YOUR OBJECTIVE = In the records below, find each line holding the word "slippage" and copy it.

Stored entries
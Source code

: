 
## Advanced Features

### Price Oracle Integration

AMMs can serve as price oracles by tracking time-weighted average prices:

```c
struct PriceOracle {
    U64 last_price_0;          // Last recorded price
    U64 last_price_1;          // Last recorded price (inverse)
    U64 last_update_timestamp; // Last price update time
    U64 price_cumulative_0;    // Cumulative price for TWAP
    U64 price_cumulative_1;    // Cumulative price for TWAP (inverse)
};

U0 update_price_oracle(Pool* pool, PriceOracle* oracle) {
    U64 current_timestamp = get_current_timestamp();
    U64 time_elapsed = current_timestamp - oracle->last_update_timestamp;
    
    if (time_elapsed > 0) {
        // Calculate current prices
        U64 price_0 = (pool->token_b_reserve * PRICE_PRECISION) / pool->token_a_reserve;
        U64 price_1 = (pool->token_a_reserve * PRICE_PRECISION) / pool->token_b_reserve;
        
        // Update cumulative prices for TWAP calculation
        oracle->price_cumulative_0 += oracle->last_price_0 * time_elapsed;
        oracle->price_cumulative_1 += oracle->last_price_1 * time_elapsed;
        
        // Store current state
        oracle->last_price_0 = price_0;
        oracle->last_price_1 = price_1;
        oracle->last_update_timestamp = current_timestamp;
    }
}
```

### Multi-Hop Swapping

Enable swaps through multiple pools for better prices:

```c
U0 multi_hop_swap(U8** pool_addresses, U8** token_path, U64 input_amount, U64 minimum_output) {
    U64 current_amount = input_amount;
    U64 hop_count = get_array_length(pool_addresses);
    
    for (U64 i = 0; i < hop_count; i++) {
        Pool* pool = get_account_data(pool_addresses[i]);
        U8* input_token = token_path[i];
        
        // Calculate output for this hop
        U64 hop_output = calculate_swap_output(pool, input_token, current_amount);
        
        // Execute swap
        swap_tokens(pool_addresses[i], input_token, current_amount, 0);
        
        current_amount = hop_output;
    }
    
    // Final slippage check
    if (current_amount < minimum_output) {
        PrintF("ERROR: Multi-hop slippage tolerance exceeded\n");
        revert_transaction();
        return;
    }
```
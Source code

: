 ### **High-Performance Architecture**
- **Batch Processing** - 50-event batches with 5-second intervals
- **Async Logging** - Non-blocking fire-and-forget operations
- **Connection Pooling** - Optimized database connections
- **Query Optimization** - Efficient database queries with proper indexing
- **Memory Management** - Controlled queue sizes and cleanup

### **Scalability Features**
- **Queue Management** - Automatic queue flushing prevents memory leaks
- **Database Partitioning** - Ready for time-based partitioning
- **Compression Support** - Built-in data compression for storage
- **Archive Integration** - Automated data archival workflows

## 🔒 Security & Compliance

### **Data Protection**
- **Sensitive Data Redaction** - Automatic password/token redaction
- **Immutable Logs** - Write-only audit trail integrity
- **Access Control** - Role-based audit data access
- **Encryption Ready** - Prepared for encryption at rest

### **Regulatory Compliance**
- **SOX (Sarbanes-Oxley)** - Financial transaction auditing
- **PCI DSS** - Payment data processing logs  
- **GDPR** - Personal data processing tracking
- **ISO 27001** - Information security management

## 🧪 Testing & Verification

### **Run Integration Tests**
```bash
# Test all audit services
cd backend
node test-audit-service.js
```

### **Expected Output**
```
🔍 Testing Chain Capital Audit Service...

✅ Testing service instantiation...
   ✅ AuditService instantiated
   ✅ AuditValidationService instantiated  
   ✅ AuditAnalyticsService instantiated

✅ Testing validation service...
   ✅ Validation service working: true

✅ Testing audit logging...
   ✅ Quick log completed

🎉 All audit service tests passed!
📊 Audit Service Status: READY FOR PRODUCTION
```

OUTPUT =
    // Final slippage check
        PrintF("ERROR: Multi-hop slippage tolerance exceeded\n");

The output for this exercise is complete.